No. They are not the subject, nor do they creep into my poems, as far as I'm aware. I don't know what to tell you, about the things that cause me to write. The Bird of Paradise flies up my nose, or something. My inspiration comes from too many years of living. Everything that's happened to me. I have a very bad poem about my eldest son, that I wrote about the day he was born. It might be an OK poem someday, but now it's just bad.

Do you discuss poetry with them?

Not really. I mean, they're aware of it, they know I'm a poet. It's a me-thing, they're not really into it, except to the degree that it makes me happy. It's not the family business.

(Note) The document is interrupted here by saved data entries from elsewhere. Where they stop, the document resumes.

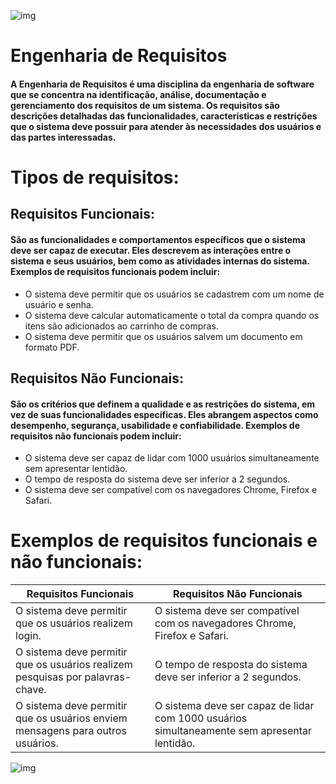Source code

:![img](https://hermes.dio.me/articles/cover/98bf4e2c-463b-4830-87ba-45910d142dcd.png)
# Engenharia de Requisitos
#### A Engenharia de Requisitos é uma disciplina da engenharia de software que se concentra na identificação, análise, documentação e gerenciamento dos requisitos de um sistema. Os requisitos são descrições detalhadas das funcionalidades, características e restrições que o sistema deve possuir para atender às necessidades dos usuários e das partes interessadas.
# Tipos de requisitos:
## Requisitos Funcionais: 
#### São as funcionalidades e comportamentos específicos que o sistema deve ser capaz de executar. Eles descrevem as interações entre o sistema e seus usuários, bem como as atividades internas do sistema. Exemplos de requisitos funcionais podem incluir:
   - O sistema deve permitir que os usuários se cadastrem com um nome de usuário e senha.
   - O sistema deve calcular automaticamente o total da compra quando os itens são adicionados ao carrinho de compras.
   - O sistema deve permitir que os usuários salvem um documento em formato PDF.
## Requisitos Não Funcionais: 
#### São os critérios que definem a qualidade e as restrições do sistema, em vez de suas funcionalidades específicas. Eles abrangem aspectos como desempenho, segurança, usabilidade e confiabilidade. Exemplos de requisitos não funcionais podem incluir:
   - O sistema deve ser capaz de lidar com 1000 usuários simultaneamente sem apresentar lentidão.
   - O tempo de resposta do sistema deve ser inferior a 2 segundos.
   - O sistema deve ser compatível com os navegadores Chrome, Firefox e Safari.
# Exemplos de requisitos funcionais e não funcionais:
| Requisitos Funcionais    | Requisitos Não Funcionais |
|-------------------------|--------------------------|
| O sistema deve permitir que os usuários realizem login. | O sistema deve ser compatível com os navegadores Chrome, Firefox e Safari. |
| O sistema deve permitir que os usuários realizem pesquisas por palavras-chave. | O tempo de resposta do sistema deve ser inferior a 2 segundos. |
| O sistema deve permitir que os usuários enviem mensagens para outros usuários. | O sistema deve ser capaz de lidar com 1000 usuários simultaneamente sem apresentar lentidão. |

![img](https://4.bp.blogspot.com/-jEyIVkoHMGQ/VAHod8bTrWI/AAAAAAAAIDI/Apz2T2hqe20/s1600/Engenharia%2Bde%2BRequisitos.jpg)
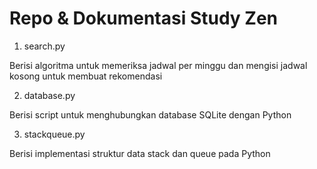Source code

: # Repo & Dokumentasi Study Zen 

1. search.py 

Berisi algoritma untuk memeriksa jadwal per minggu dan mengisi jadwal kosong
untuk membuat rekomendasi 

2. database.py

Berisi script untuk menghubungkan database SQLite dengan Python 

3. stackqueue.py

Berisi implementasi struktur data stack dan queue pada Python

What other forms of artistic expression do you work with?

Cooking.

No, seriously.

Seriously, cooking.

OK. So what do you do when you're not an artist?

Sleep.

OK....

You know, I have time to be monomaniacal about poetry. It's really all I think about. You know, I have this book that's been sitting on my night stand for six months, by Kay Redfield Jamison, Fire something, where is that...

That would be Touched by Fire: Manic-Depressive Illness and the Artistic Temperament.

Oh, I see. Yeah, that. Anyway, I haven't read it yet. I just buy more poetry books. It's OK. I can read Jamison later.

But I think about it constantly. Hey, I've had a life. I can afford to just study poetry now.